Obligatory Comment: "Excel as a Database" by Rory Blyth, circa early 2000's.
"As a developer, you've probably, at some unfortunate point in your life (possibly several points, actually), been handed an Excel file that has been crammed full of 'data' by someone in marketing and told to 'do something with it.' "http://wyorock.com/excelasadatabase.htm
As a developer, what should I do if I actually want to do that? Because I get a lot of satisfaction out of massaging messy wads of data into a clean, uniform, accessible form. Is there a job title or something I should look for?
The Analytics team at my company does this. ETL's we call them (Export, Transform, Load). Some of us are app devs and some are data analysts; there's cross-over. We do other things too, but moving data between systems is a big part of it.
As for job titles; Software Engineer (or Developer) of Analytics, Data Analyst, Data Scientist, or something along those lines. Probably varies by company.
Recently I worked on a contract doing some data ingestion that the resident team didn't want to deal with.
They had been provided a JSON api to get what should have been a batch file. The owner/api creator said "this is good enough we won't accommodate you." So much for sensible data transmission and batch processing.
Because I have had to deal with these sorts of things before I have a fairly robust tool chain to hammer api's with requests to get the data in a reasonable time frame. In this case my client went full tilt - and simply hammered the API till its owner gave in and started sending batch files.

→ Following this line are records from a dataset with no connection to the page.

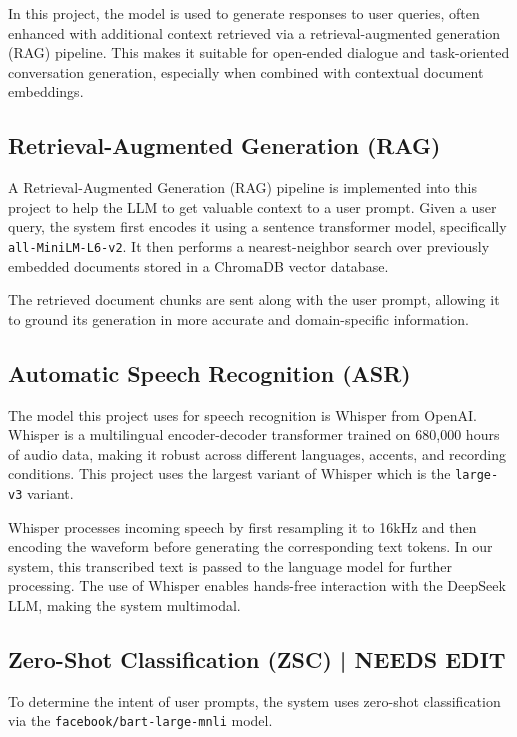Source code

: \documentclass[twocolumn]{article}
\begin{document}
In this project, the model is used to generate responses to user queries, often enhanced with additional context retrieved via a retrieval-augmented generation (RAG) pipeline. This makes it suitable for open-ended dialogue and task-oriented conversation generation, especially when combined with contextual document embeddings.

\subsection{Retrieval-Augmented Generation (RAG)}
A Retrieval-Augmented Generation (RAG) pipeline is implemented into this project to help the LLM to get valuable context to a user prompt. Given a user query, the system first encodes it using a sentence transformer model, specifically \texttt{all-MiniLM-L6-v2}\cite{allminilm2021}. It then performs a nearest-neighbor search over previously embedded documents stored in a ChromaDB vector database\cite{chromadb2023}.

The retrieved document chunks are sent along with the user prompt, allowing it to ground its generation in more accurate and domain-specific information.

\subsection{Automatic Speech Recognition (ASR)}
The model this project uses for speech recognition is Whisper from OpenAI. Whisper is a multilingual encoder-decoder transformer trained on 680,000 hours of audio data, making it robust across different languages, accents, and recording conditions\cite{radford2022whisper}. This project uses the largest variant of Whisper which is the \texttt{large-v3} variant.

Whisper processes incoming speech by first resampling it to 16kHz and then encoding the waveform before generating the corresponding text tokens. In our system, this transcribed text is passed to the language model for further processing. The use of Whisper enables hands-free interaction with the DeepSeek LLM, making the system multimodal.

\subsection{Zero-Shot Classification (ZSC) | NEEDS EDIT}
To determine the intent of user prompts, the system uses zero-shot classification via the \texttt{facebook/bart-large-mnli} model\cite{facebook_bart_large_mnli}.
\end{document}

Yes the end result in most cases is good old CSV -
repeated variable names are bloat when getting lots of data, extra formatting is the same... CSV's are great for getting these things down.
As another poster pointed out (S)FTP is the way to go when sending CSV's, and they are compressed in most cases to save storage and data transmission on both ends.
I am old enough to remember when mailing a hard disc or a tape might be a faster way to move a LOT Of data. The practice is still alive and well, but the option is now by the "truckload"
Probably means a single report with all the data sent at a regular interval. (All transactions between 00:00 hours and 24:00 hours the previous day, sent by 9:00 am to these email inboxes).
Instead the client was given an api to query and no batch processing of information was allowed.
I’ve encountered this idea somewhere, and fortunately have never had to deal with such a broken scenario. Getting piecemeal information is infuriating.
He probably means the output of a batch processing pipeline. Clients will calculate a set of data once a day and shove it into some kind of storage[0] for you to download.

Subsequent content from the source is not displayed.